McClish D K
Department of Biostatistics, Medical College of Virginia, Richmond, VA 23298.
Med Decis Making. 1990 Oct-Dec;10(4):283-7. doi: 10.1177/0272989X9001000406.
Many indices have been proposed for summarizing the information contained in the ROC curve. When comparing two ROC curves, though, there are times when global summary measures are either not optimal or not appropriate. The author presents a method for directly comparing true-positive rates for two diagnostic, screening or prognostic tools, determining over what range of false-positive values the tests differ.
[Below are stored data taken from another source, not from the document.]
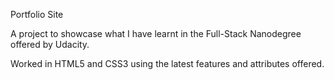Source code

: Portfolio Site

A project to showcase what I have learnt in the Full-Stack Nanodegree offered by Udacity.

Worked in HTML5 and CSS3 using the latest features and attributes offered.

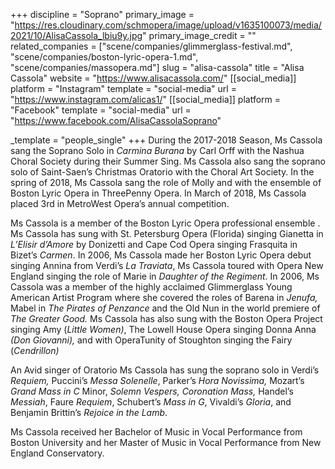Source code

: +++
discipline = "Soprano"
primary_image = "https://res.cloudinary.com/schmopera/image/upload/v1635100073/media/2021/10/AlisaCassola_lbiu9y.jpg"
primary_image_credit = ""
related_companies = ["scene/companies/glimmerglass-festival.md", "scene/companies/boston-lyric-opera-1.md", "scene/companies/massopera.md"]
slug = "alisa-cassola"
title = "Alisa Cassola"
website = "https://www.alisacassola.com/"
[[social_media]]
platform = "Instagram"
template = "social-media"
url = "https://www.instagram.com/alicas1/"
[[social_media]]
platform = "Facebook"
template = "social-media"
url = "https://www.facebook.com/AlisaCassolaSoprano"

_template = "people_single"
+++
During the 2017-2018 Season, Ms Cassola sang the Soprano Solo in _Carmina Burana_ by Carl Orff with the Nashua Choral Society during their Summer Sing. Ms Cassola also sang the soprano solo of Saint-Saen’s Christmas Oratorio with the Choral Art Society. In the spring of 2018, Ms Cassola sang the role of Molly and with the ensemble of Boston Lyric Opera in ThreePenny Opera. In March of 2018, Ms Cassola placed 3rd in MetroWest Opera’s annual competition.

Ms Cassola is a member of the Boston Lyric Opera professional ensemble . Ms Cassola has sung with St. Petersburg Opera (Florida) singing Gianetta in _L’Elisir d’Amore_ by Donizetti and Cape Cod Opera singing Frasquita in Bizet’s _Carmen_. In 2006, Ms Cassola made her Boston Lyric Opera debut singing Annina from Verdi’s _La Traviata_, Ms Cassola toured with Opera New England singing the role of Marie in _Daughter of the Regiment_. In 2006, Ms Cassola was a member of the highly acclaimed Glimmerglass Young American Artist Program where she covered the roles of Barena in _Jenufa,_ Mabel in _The Pirates of Penzance_ and the Old Nun in the world premiere of _The Greater Good._ Ms Cassola has also sung with the Boston Opera Project singing Amy (_Little Women)_, The Lowell House Opera singing Donna Anna _(Don Giovanni),_ and with OperaTunity of Stoughton singing the Fairy (_Cendrillon)_

An Avid singer of Oratorio Ms Cassola has sung the soprano solo in Verdi’s _Requiem,_ Puccini’s _Messa Solenelle_, Parker’s _Hora Novissima,_ Mozart’s _Grand Mass in C_ Minor, _Solemn Vespers, Coronation Mass,_ Handel’s _Messiah_, Faure _Requiem_, Schubert’s _Mass in G_, Vivaldi’s _Gloria_, and Benjamin Brittin’s _Rejoice in the Lamb_.

Ms Cassola received her Bachelor of Music in Vocal Performance from Boston University and her Master of Music in Vocal Performance from New England Conservatory.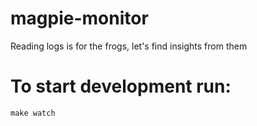 # magpie-monitor

Reading logs is for the frogs, let's find insights from them

# To start development run:

`make watch`
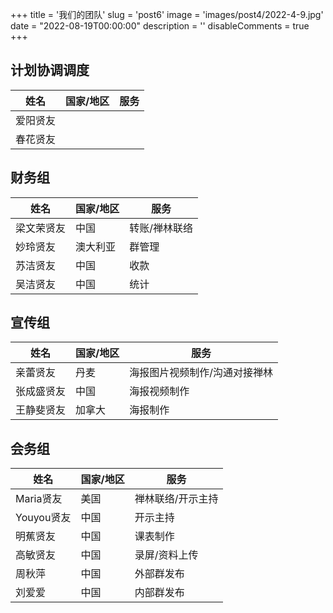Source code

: +++
title = '我们的团队'
slug = 'post6'
image = 'images/post4/2022-4-9.jpg'
date = "2022-08-19T00:00:00"
description = ''
disableComments = true
+++

## 计划协调调度
| 姓名 | 国家/地区 | 服务 |
| - | - | - |
|爱阳贤友|||
|春花贤友|||


## 财务组

| 姓名 | 国家/地区 | 服务 |
| - | - | - |
| 梁文荣贤友 | 中国 | 转账/禅林联络 |
| 妙玲贤友 | 澳大利亚 | 群管理 |
| 苏洁贤友| 中国|收款 |
|吴洁贤友 | 中国|统计 |



## 宣传组

| 姓名 | 国家/地区 | 服务 |
| - | - | - |
| 亲蕾贤友 | 丹麦 | 海报图片视频制作/沟通对接禅林 |
| 张成盛贤友 | 中国 | 海报视频制作 |
| 王静斐贤友 | 加拿大 | 海报制作 |


## 会务组

| 姓名 | 国家/地区 | 服务 |
| - | - | - |
| Maria贤友 | 美国 | 禅林联络/开示主持 |
| Youyou贤友 | 中国 | 开示主持 |
| 明蕉贤友 | 中国 | 课表制作 |
| 高敏贤友 | 中国 | 录屏/资料上传 |
| 周秋萍 | 中国 | 外部群发布 |
| 刘爱爱 | 中国 | 内部群发布 |










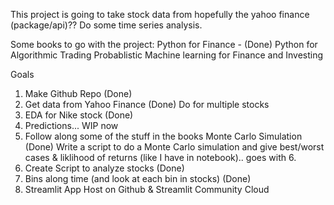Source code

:This project is going to take stock data from hopefully the yahoo finance (package/api)?? Do some time series analysis.

Some books to go with the project: 
    Python for Finance - (Done)
    Python for Algorithmic Trading
    Probablistic Machine learning for Finance and Investing

Goals
1. Make Github Repo (Done)
2. Get data from Yahoo Finance (Done)
    Do for multiple stocks
3. EDA for Nike stock (Done)
4. Predictions... WIP now
5. Follow along some of the stuff in the books
        Monte Carlo Simulation (Done)
        Write a script to do a Monte Carlo simulation and give best/worst cases & liklihood of returns (like I have in notebook).. goes with 6.
6. Create Script to analyze stocks (Done)
7. Bins along time (and look at each bin in stocks) (Done)
8. Streamlit App
    Host on Github & Streamlit Community Cloud

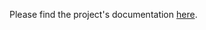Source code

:Please find the project's documentation [here](https://forest-jewel-9bb.notion.site/WebServ-6b7838c8783e4bcd8c97b948bfb0cd2f).
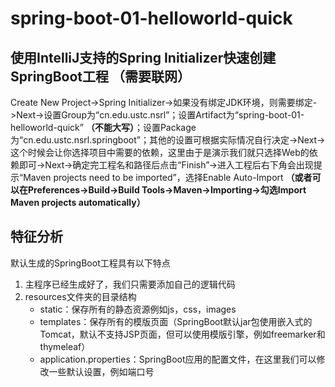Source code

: # spring-boot-01-helloworld-quick
## 使用IntelliJ支持的Spring Initializer快速创建SpringBoot工程 __（需要联网）__
Create New Project->Spring Initializer->如果没有绑定JDK环境，则需要绑定->Next->设置Group为“cn.edu.ustc.nsrl”；设置Artifact为“spring-boot-01-helloworld-quick” __（不能大写）__；设置Package为“cn.edu.ustc.nsrl.springboot”；其他的设置可根据实际情况自行决定->Next->这个时候会让你选择项目中需要的依赖，这里由于是演示我们就只选择Web的依赖即可->Next->确定完工程名和路径后点击“Finish”->进入工程后右下角会出现提示“Maven projects need to be imported”，选择Enable Auto-Import __（或者可以在Preferences->Build->Build Tools->Maven->Importing->勾选Import Maven projects automatically）__
## 特征分析
默认生成的SpringBoot工程具有以下特点
1. 主程序已经生成好了，我们只需要添加自己的逻辑代码
2. resources文件夹的目录结构
    - static：保存所有的静态资源例如js，css，images
    - templates：保存所有的模版页面（SpringBoot默认jar包使用嵌入式的Tomcat，默认不支持JSP页面，但可以使用模版引擎，例如freemarker和thymeleaf）
    - application.properties：SpringBoot应用的配置文件，在这里我们可以修改一些默认设置，例如端口号
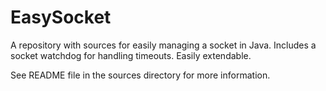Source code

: # EasySocket
A repository with sources for easily managing a socket in Java. Includes a socket watchdog for handling timeouts. Easily extendable.

See README file in the sources directory for more information.
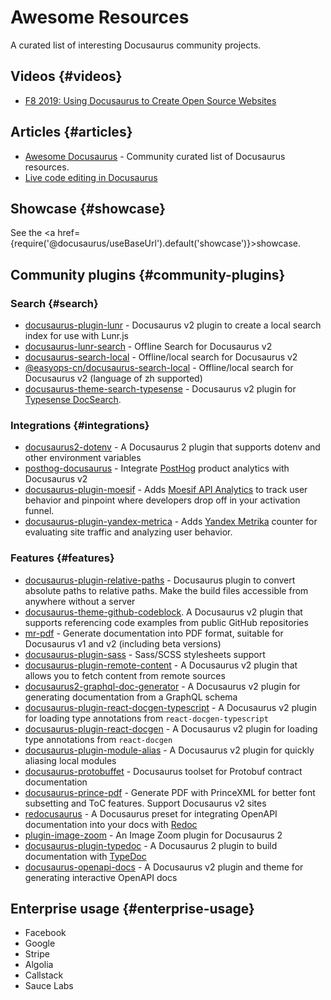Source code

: # Awesome Resources

A curated list of interesting Docusaurus community projects.

## Videos {#videos}

- [F8 2019: Using Docusaurus to Create Open Source Websites](https://www.youtube.com/watch?v=QcGJsf6mgZE)

## Articles {#articles}

- [Awesome Docusaurus](https://github.com/webbertakken/awesome-docusaurus#readme) - Community curated list of Docusaurus resources.
- [Live code editing in Docusaurus](https://dev.to/mrmuhammadali/live-code-editing-in-docusaurus-ux-at-its-best-2hj1)

## Showcase {#showcase}

See the <a href={require('@docusaurus/useBaseUrl').default('showcase')}>showcase</a>.

## Community plugins {#community-plugins}

### Search {#search}

- [docusaurus-plugin-lunr](https://github.com/daldridge/docusaurus-plugin-lunr) - Docusaurus v2 plugin to create a local search index for use with Lunr.js
- [docusaurus-lunr-search](https://github.com/lelouch77/docusaurus-lunr-search) - Offline Search for Docusaurus v2
- [docusaurus-search-local](https://github.com/cmfcmf/docusaurus-search-local) - Offline/local search for Docusaurus v2
- [@easyops-cn/docusaurus-search-local](https://github.com/easyops-cn/docusaurus-search-local) - Offline/local search for Docusaurus v2 (language of zh supported)
- [docusaurus-theme-search-typesense](https://github.com/typesense/docusaurus-theme-search-typesense) - Docusaurus v2 plugin for [Typesense DocSearch](https://typesense.org/docs/latest/guide/docsearch.html).

### Integrations {#integrations}

- [docusaurus2-dotenv](https://github.com/jonnynabors/docusaurus2-dotenv) - A Docusaurus 2 plugin that supports dotenv and other environment variables
- [posthog-docusaurus](https://github.com/PostHog/posthog-docusaurus) - Integrate [PostHog](https://posthog.com/) product analytics with Docusaurus v2
- [docusaurus-plugin-moesif](https://github.com/Moesif/docusaurus-plugin-moesif) - Adds [Moesif API Analytics](https://www.moesif.com/) to track user behavior and pinpoint where developers drop off in your activation funnel.
- [docusaurus-plugin-yandex-metrica](https://github.com/sgromkov/docusaurus-plugin-yandex-metrica) - Adds [Yandex Metrika](https://metrika.yandex.ru/) counter for evaluating site traffic and analyzing user behavior.

### Features {#features}

- [docusaurus-plugin-relative-paths](https://github.com/ohkimur/docusaurus-plugin-relative-paths) - Docusaurus plugin to convert absolute paths to relative paths. Make the build files accessible from anywhere without a server
- [docusaurus-theme-github-codeblock](https://github.com/saucelabs/docusaurus-theme-github-codeblock). A Docusaurus v2 plugin that supports referencing code examples from public GitHub repositories
- [mr-pdf](https://github.com/kohheepeace/mr-pdf) - Generate documentation into PDF format, suitable for Docusaurus v1 and v2 (including beta versions)
- [docusaurus-plugin-sass](https://github.com/rlamana/docusaurus-plugin-sass) - Sass/SCSS stylesheets support
- [docusaurus-plugin-remote-content](https://github.com/rdilweb/docusaurus-plugin-remote-content) - A Docusaurus v2 plugin that allows you to fetch content from remote sources
- [docusaurus2-graphql-doc-generator](https://github.com/edno/docusaurus2-graphql-doc-generator) - A Docusaurus v2 plugin for generating documentation from a GraphQL schema
- [docusaurus-plugin-react-docgen-typescript](https://github.com/atomicpages/docusaurus-plugin-react-docgen-typescript) - A Docusaurus v2 plugin for loading type annotations from `react-docgen-typescript`
- [docusaurus-plugin-react-docgen](https://github.com/atomicpages/docusaurus-plugin-react-docgen) - A Docusaurus v2 plugin for loading type annotations from `react-docgen`
- [docusaurus-plugin-module-alias](https://github.com/atomicpages/docusaurus-plugin-module-alias) - A Docusaurus v2 plugin for quickly aliasing local modules
- [docusaurus-protobuffet](https://github.com/protobuffet/docusaurus-protobuffet) - Docusaurus toolset for Protobuf contract documentation
- [docusaurus-prince-pdf](https://github.com/signcl/docusaurus-prince-pdf) - Generate PDF with PrinceXML for better font subsetting and ToC features. Support Docusaurus v2 sites
- [redocusaurus](https://github.com/rohit-gohri/redocusaurus) - A Docusaurus preset for integrating OpenAPI documentation into your docs with [Redoc](https://github.com/redocly/redoc)
- [plugin-image-zoom](https://github.com/flexanalytics/plugin-image-zoom) - An Image Zoom plugin for Docusaurus 2
- [docusaurus-plugin-typedoc](https://github.com/tgreyuk/typedoc-plugin-markdown/tree/master/packages/docusaurus-plugin-typedoc) - A Docusaurus 2 plugin to build documentation with [TypeDoc](https://typedoc.org/)
- [docusaurus-openapi-docs](https://github.com/PaloAltoNetworks/docusaurus-openapi-docs) - A Docusaurus v2 plugin and theme for generating interactive OpenAPI docs

## Enterprise usage {#enterprise-usage}

- Facebook
- Google
- Stripe
- Algolia
- Callstack
- Sauce Labs

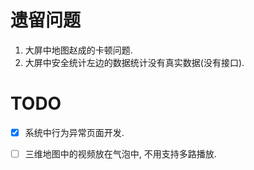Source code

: # 遗留问题

1. 大屏中地图赵成的卡顿问题.
2. 大屏中安全统计左边的数据统计没有真实数据(没有接口).



# TODO

- [x] 系统中行为异常页面开发.
- [ ] 三维地图中的视频放在气泡中, 不用支持多路播放.

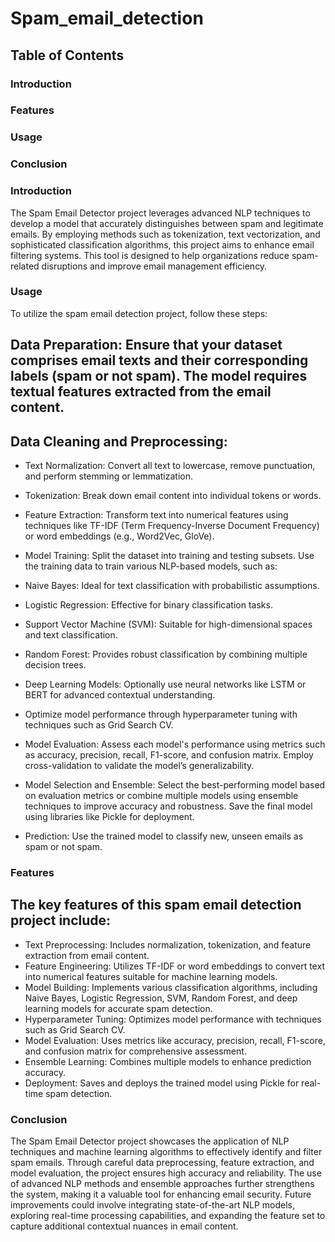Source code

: # Spam_email_detection
## Table of Contents
### Introduction
### Features
### Usage
### Conclusion
### Introduction
The Spam Email Detector project leverages advanced NLP techniques to develop a model that accurately distinguishes between spam and legitimate emails. By employing methods such as tokenization, text vectorization, and sophisticated classification algorithms, this project aims to enhance email filtering systems. This tool is designed to help organizations reduce spam-related disruptions and improve email management efficiency.

### Usage
To utilize the spam email detection project, follow these steps:

## Data Preparation: Ensure that your dataset comprises email texts and their corresponding labels (spam or not spam). The model requires textual features extracted from the email content.

## Data Cleaning and Preprocessing:

- Text Normalization: Convert all text to lowercase, remove punctuation, and perform stemming or lemmatization.
- Tokenization: Break down email content into individual tokens or words.
- Feature Extraction: Transform text into numerical features using techniques like TF-IDF (Term Frequency-Inverse Document Frequency) or word embeddings (e.g., Word2Vec, GloVe).
- Model Training: Split the dataset into training and testing subsets. Use the training data to train various NLP-based models, such as:

- Naive Bayes: Ideal for text classification with probabilistic assumptions.
- Logistic Regression: Effective for binary classification tasks.
- Support Vector Machine (SVM): Suitable for high-dimensional spaces and text classification.
- Random Forest: Provides robust classification by combining multiple decision trees.
- Deep Learning Models: Optionally use neural networks like LSTM or BERT for advanced contextual understanding.
- Optimize model performance through hyperparameter tuning with techniques such as Grid Search CV.

- Model Evaluation: Assess each model's performance using metrics such as accuracy, precision, recall, F1-score, and confusion matrix. Employ cross-validation to validate the model’s generalizability.

- Model Selection and Ensemble: Select the best-performing model based on evaluation metrics or combine multiple models using ensemble techniques to improve accuracy and robustness. Save the final model using libraries like Pickle for deployment.

- Prediction: Use the trained model to classify new, unseen emails as spam or not spam.

### Features
## The key features of this spam email detection project include:

- Text Preprocessing: Includes normalization, tokenization, and feature extraction from email content.
- Feature Engineering: Utilizes TF-IDF or word embeddings to convert text into numerical features suitable for machine learning models.
- Model Building: Implements various classification algorithms, including Naive Bayes, Logistic Regression, SVM, Random Forest, and deep learning models for accurate spam detection.
- Hyperparameter Tuning: Optimizes model performance with techniques such as Grid Search CV.
- Model Evaluation: Uses metrics like accuracy, precision, recall, F1-score, and confusion matrix for comprehensive assessment.
- Ensemble Learning: Combines multiple models to enhance prediction accuracy.
- Deployment: Saves and deploys the trained model using Pickle for real-time spam detection.
### Conclusion
The Spam Email Detector project showcases the application of NLP techniques and machine learning algorithms to effectively identify and filter spam emails. Through careful data preprocessing, feature extraction, and model evaluation, the project ensures high accuracy and reliability. The use of advanced NLP methods and ensemble approaches further strengthens the system, making it a valuable tool for enhancing email security. Future improvements could involve integrating state-of-the-art NLP models, exploring real-time processing capabilities, and expanding the feature set to capture additional contextual nuances in email content.
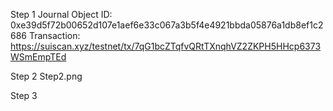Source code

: Step 1
Journal Object ID:
0xe39d5f72b00652d107e1aef6e33c067a3b5f4e4921bbda05876a1db8ef1c2686
Transaction:
https://suiscan.xyz/testnet/tx/7qG1bcZTqfvQRtTXnqhVZ2ZKPH5HHcp6373WSmEmpTEd

Step 2
Step2.png

Step 3
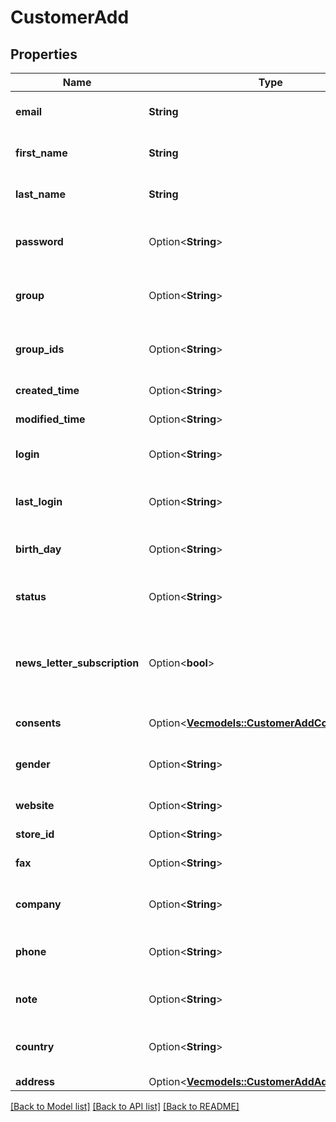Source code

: # CustomerAdd

## Properties

Name | Type | Description | Notes
------------ | ------------- | ------------- | -------------
**email** | **String** | Defines customer's email | 
**first_name** | **String** | Defines customer's first name | 
**last_name** | **String** | Defines customer's last name | 
**password** | Option<**String**> | Defines customer's unique password | [optional]
**group** | Option<**String**> | Defines the group where the customer | [optional]
**group_ids** | Option<**String**> | Groups that will be assigned to a customer | [optional]
**created_time** | Option<**String**> | Entity's date creation | [optional]
**modified_time** | Option<**String**> | Entity's date modification | [optional]
**login** | Option<**String**> | Specifies customer's login name | [optional]
**last_login** | Option<**String**> | Defines customer's last login time | [optional]
**birth_day** | Option<**String**> | Defines customer's birthday | [optional]
**status** | Option<**String**> | Defines customer's status | [optional][default to enabled]
**news_letter_subscription** | Option<**bool**> | Defines whether the newsletter subscription is available for the user | [optional][default to false]
**consents** | Option<[**Vec<models::CustomerAddConsentsInner>**](CustomerAdd_consents_inner.md)> | Defines consents to notifications | [optional]
**gender** | Option<**String**> | Defines customer's gender | [optional]
**website** | Option<**String**> | Link to customer website | [optional]
**store_id** | Option<**String**> | Store Id | [optional]
**fax** | Option<**String**> | Defines customer's fax | [optional]
**company** | Option<**String**> | Defines customer's company | [optional]
**phone** | Option<**String**> | Defines customer's phone number | [optional]
**note** | Option<**String**> | The customer note. | [optional]
**country** | Option<**String**> | Specifies ISO code or name of country | [optional]
**address** | Option<[**Vec<models::CustomerAddAddressInner>**](CustomerAdd_address_inner.md)> |  | [optional]

[[Back to Model list]](../README.md#documentation-for-models) [[Back to API list]](../README.md#documentation-for-api-endpoints) [[Back to README]](../README.md)


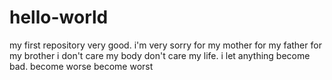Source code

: # hello-world
my first repository
very good. i'm very sorry for my mother
for my father
for my brother
i don't care my body
don't care my life.
i let anything become bad.
become worse
become worst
The method is applicable for independent or dependent samples. An example concerning gallium citrate imaging is presented, as well as an example using a prognostic index for severity of illness in the ICU. The range of false-positive rates for which the ROC curves differ is determined for each example.
已经提出了许多指标来总结ROC曲线中包含的信息。然而,在比较两条ROC曲线时,有时全局汇总指标既不是最优的,也不合适。作者提出了一种直接比较两种诊断、筛查或预后工具的真阳性率的方法,确定在哪些假阳性值范围内测试结果存在差异。该方法适用于独立样本或相关样本。文中给出了一个关于枸橼酸镓成像的例子,以及一个使用ICU中疾病严重程度预后指数的例子。针对每个例子,确定了ROC曲线存在差异的假阳性率范围。